MATERIAL FOR THIS EXERCISE =

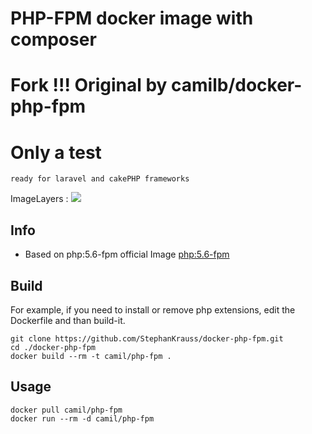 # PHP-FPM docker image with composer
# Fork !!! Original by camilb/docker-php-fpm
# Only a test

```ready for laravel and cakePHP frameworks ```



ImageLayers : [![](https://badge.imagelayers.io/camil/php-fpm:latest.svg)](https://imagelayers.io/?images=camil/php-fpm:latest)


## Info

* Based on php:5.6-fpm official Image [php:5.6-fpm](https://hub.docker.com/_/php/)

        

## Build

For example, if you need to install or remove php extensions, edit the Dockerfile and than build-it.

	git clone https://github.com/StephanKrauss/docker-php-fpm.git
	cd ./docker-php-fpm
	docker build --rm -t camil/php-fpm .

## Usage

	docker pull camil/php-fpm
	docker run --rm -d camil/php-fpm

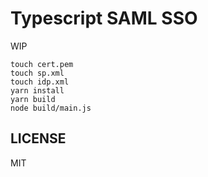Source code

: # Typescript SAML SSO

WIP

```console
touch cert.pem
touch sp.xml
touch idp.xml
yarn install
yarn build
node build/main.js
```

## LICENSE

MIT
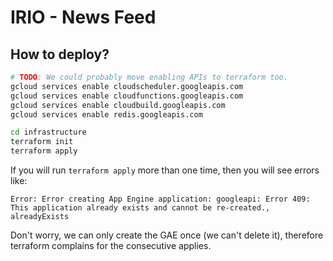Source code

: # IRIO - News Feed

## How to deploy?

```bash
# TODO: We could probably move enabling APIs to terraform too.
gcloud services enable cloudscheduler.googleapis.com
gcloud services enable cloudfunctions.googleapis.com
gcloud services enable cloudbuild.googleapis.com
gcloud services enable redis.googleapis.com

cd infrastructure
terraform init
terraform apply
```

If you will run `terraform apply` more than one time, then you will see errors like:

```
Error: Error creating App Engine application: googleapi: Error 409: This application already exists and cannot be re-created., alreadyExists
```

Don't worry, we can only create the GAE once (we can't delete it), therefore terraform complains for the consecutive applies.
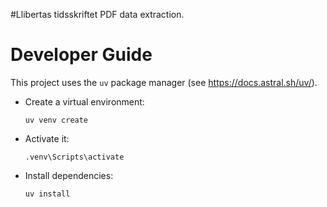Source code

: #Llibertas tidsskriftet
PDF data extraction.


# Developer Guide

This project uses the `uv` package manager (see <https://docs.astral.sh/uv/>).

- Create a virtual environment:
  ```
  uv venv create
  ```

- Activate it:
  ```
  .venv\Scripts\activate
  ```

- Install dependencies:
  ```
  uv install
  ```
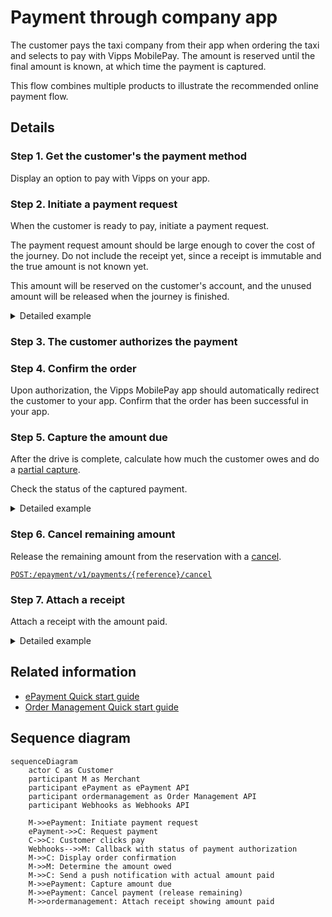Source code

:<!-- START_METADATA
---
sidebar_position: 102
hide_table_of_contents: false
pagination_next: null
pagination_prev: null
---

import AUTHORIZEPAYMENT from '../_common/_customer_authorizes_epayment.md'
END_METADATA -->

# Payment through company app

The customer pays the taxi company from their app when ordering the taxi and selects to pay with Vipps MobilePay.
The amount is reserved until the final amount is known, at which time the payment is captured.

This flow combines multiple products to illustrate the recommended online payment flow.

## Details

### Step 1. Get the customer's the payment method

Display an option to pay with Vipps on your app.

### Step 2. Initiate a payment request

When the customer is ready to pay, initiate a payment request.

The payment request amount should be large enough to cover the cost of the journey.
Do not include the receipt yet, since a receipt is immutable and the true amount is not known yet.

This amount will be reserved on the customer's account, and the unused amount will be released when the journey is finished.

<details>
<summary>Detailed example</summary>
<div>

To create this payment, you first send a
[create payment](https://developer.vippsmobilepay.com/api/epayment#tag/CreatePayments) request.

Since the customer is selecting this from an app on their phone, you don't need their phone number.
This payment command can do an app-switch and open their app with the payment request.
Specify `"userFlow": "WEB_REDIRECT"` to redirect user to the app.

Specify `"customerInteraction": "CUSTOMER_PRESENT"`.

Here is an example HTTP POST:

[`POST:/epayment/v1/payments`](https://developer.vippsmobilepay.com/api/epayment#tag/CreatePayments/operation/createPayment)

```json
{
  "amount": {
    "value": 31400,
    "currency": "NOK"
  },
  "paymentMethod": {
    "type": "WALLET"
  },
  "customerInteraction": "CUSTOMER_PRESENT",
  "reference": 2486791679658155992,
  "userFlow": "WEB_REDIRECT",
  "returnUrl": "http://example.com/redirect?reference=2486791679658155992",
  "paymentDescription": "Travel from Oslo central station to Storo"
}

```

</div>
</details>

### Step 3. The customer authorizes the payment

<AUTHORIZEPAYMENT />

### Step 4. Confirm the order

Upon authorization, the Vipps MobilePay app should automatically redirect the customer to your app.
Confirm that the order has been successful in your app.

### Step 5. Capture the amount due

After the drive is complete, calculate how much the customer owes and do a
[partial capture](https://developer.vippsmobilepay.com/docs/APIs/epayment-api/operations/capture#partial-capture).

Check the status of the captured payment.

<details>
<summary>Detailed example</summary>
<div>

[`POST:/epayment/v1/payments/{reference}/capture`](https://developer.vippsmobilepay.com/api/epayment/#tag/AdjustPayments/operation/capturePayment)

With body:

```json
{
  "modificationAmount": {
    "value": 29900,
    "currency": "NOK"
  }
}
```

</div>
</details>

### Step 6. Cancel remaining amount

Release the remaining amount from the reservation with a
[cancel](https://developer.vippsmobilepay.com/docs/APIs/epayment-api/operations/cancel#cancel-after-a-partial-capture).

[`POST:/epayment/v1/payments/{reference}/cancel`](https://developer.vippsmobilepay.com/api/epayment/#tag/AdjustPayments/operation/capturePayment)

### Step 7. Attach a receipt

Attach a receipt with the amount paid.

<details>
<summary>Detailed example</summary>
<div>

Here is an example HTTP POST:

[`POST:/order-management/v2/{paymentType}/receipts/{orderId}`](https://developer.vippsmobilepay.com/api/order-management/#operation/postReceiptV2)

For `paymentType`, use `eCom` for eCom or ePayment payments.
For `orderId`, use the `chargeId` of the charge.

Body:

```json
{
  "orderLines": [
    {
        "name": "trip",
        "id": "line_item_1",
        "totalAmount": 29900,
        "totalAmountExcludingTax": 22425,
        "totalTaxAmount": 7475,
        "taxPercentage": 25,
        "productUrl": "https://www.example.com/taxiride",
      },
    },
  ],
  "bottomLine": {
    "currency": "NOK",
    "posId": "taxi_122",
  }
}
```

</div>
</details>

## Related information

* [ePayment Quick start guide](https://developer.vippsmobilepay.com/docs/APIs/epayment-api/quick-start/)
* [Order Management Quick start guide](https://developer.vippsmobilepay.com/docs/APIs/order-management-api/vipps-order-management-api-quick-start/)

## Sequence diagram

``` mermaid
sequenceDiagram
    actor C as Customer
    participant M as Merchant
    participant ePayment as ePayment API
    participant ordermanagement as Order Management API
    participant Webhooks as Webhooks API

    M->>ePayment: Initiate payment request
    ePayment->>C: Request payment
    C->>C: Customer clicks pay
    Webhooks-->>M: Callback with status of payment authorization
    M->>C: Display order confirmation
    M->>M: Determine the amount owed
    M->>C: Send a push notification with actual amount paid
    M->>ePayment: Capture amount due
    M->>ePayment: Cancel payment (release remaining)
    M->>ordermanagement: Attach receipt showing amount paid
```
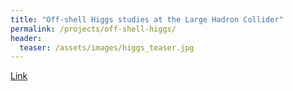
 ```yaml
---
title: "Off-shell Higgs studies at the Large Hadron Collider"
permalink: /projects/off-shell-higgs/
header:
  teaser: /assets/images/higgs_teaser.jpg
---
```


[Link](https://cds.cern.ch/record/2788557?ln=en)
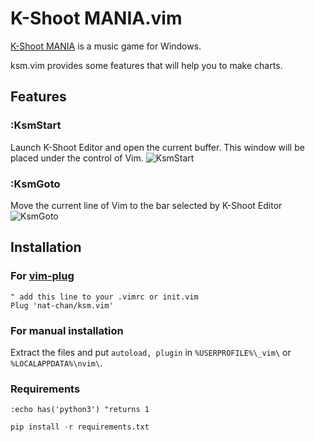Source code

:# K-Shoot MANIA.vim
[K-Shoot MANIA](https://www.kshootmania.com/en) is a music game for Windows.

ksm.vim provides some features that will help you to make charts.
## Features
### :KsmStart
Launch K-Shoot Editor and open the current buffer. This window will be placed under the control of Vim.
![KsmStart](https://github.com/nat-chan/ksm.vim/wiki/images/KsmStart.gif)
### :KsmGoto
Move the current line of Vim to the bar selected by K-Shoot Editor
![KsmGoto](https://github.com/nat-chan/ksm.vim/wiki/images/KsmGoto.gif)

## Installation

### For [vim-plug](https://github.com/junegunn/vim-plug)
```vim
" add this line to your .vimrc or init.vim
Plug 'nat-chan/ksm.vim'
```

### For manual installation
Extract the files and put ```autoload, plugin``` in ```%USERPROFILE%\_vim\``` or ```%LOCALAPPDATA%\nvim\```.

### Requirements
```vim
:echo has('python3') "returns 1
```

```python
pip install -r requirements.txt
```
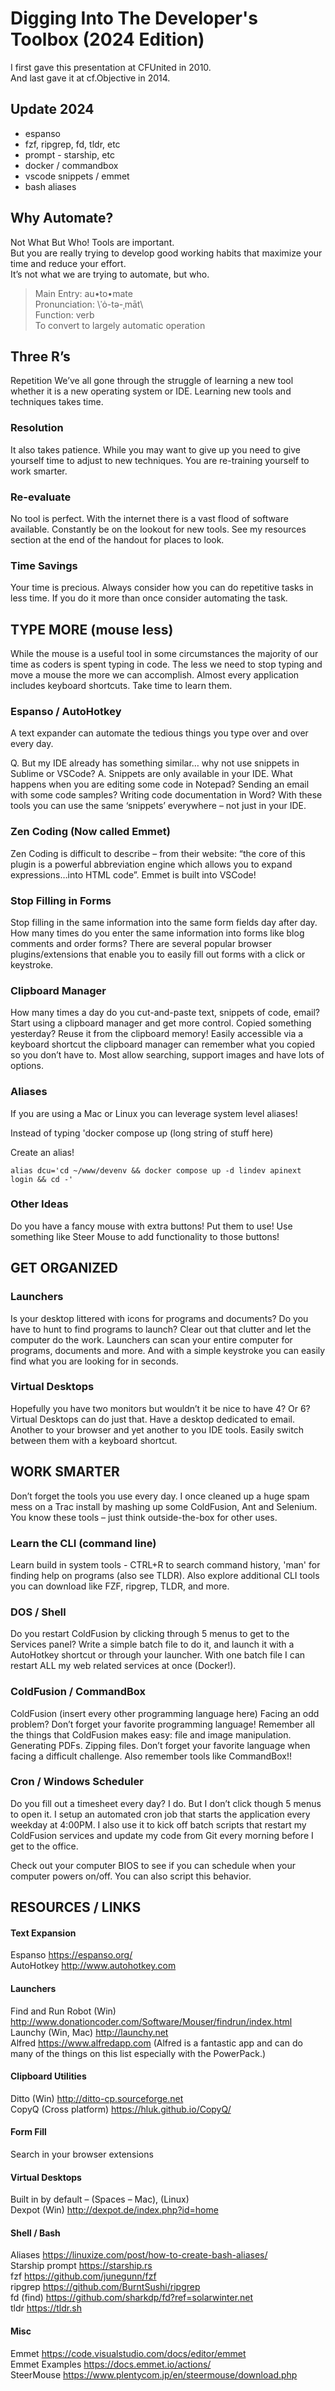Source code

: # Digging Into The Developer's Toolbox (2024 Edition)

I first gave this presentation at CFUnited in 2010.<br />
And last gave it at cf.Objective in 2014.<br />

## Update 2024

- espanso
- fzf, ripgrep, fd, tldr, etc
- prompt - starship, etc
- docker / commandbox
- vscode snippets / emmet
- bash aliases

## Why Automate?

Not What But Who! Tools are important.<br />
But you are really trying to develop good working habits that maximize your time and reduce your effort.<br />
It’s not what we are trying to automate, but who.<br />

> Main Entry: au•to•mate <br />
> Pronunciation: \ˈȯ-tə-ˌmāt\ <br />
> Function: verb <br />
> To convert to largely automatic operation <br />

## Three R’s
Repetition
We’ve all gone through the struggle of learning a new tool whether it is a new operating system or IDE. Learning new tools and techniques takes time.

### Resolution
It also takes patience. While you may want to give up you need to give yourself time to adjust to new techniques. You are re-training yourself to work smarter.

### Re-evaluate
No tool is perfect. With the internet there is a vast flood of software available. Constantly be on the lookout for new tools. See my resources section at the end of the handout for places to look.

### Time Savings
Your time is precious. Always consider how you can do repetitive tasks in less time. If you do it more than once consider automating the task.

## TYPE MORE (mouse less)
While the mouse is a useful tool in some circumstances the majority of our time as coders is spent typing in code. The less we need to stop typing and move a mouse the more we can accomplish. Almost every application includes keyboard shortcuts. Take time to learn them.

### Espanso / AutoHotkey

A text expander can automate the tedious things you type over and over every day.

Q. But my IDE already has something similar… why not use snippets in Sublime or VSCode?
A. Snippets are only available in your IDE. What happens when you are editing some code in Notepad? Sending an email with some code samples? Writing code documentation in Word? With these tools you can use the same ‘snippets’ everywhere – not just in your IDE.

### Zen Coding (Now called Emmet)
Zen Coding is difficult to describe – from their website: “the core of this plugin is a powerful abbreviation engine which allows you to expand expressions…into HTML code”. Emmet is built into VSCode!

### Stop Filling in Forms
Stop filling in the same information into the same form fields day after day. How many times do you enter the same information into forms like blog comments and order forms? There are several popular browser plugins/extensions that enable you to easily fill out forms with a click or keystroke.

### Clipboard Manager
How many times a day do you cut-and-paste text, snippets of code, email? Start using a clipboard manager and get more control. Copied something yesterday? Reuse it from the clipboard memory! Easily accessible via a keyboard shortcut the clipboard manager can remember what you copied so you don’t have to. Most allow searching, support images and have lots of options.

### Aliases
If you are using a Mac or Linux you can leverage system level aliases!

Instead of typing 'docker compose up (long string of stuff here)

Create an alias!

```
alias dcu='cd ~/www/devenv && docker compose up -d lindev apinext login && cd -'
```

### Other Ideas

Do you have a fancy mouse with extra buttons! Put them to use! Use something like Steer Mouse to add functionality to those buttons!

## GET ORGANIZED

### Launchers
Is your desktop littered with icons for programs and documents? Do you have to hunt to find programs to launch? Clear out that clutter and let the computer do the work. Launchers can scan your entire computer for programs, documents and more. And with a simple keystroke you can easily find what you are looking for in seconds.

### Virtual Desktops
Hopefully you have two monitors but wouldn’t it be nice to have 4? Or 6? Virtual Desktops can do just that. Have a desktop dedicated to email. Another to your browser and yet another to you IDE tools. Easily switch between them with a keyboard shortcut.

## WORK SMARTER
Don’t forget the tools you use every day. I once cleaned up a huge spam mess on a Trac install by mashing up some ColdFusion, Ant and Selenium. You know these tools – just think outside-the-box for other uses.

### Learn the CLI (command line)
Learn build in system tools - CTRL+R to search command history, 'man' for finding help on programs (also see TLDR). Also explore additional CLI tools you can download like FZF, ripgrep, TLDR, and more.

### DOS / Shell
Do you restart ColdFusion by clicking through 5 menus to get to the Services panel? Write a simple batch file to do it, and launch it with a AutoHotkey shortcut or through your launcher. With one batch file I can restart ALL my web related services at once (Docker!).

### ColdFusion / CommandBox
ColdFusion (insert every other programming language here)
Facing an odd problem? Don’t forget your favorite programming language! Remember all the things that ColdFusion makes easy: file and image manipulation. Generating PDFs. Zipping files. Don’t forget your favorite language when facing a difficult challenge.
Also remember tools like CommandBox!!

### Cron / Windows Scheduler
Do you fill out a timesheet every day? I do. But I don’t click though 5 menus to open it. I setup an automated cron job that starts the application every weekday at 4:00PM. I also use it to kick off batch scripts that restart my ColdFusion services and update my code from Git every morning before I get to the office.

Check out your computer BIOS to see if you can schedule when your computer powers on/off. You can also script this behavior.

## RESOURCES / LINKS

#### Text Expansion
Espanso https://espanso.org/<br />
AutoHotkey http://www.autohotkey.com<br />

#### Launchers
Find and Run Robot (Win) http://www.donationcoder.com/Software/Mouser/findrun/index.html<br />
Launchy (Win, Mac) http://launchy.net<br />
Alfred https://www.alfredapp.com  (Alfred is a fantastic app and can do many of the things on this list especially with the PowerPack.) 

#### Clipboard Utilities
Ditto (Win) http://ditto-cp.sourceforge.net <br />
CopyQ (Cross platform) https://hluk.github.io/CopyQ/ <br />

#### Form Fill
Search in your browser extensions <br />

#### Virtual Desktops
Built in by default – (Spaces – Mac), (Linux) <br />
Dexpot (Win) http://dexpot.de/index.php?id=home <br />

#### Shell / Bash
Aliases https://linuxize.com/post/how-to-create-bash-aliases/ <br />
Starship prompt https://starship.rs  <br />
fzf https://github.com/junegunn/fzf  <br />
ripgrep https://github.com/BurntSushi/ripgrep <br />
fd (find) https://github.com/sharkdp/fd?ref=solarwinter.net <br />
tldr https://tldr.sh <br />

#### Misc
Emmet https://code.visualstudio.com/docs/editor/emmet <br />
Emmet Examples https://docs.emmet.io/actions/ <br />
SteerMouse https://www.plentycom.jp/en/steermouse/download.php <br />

WHAT NEEDS TO BE DONE = Using the records above, repeat exactly the run of lines that starts with the line with "Extract the files" and goes on through the line with "It’s not what"; omit each picture.

EXERCISE SOLUTION =
Extract the files and put ```autoload, plugin``` in ```%USERPROFILE%\_vim\``` or ```%LOCALAPPDATA%\nvim\```.

### Requirements
```vim
:echo has('python3') "returns 1
```

```python
pip install -r requirements.txt
```
Source code

: # Digging Into The Developer's Toolbox (2024 Edition)

I first gave this presentation at CFUnited in 2010.<br />
And last gave it at cf.Objective in 2014.<br />

## Update 2024

- espanso
- fzf, ripgrep, fd, tldr, etc
- prompt - starship, etc
- docker / commandbox
- vscode snippets / emmet
- bash aliases

## Why Automate?

Not What But Who! Tools are important.<br />
But you are really trying to develop good working habits that maximize your time and reduce your effort.<br />
It’s not what we are trying to automate, but who.<br />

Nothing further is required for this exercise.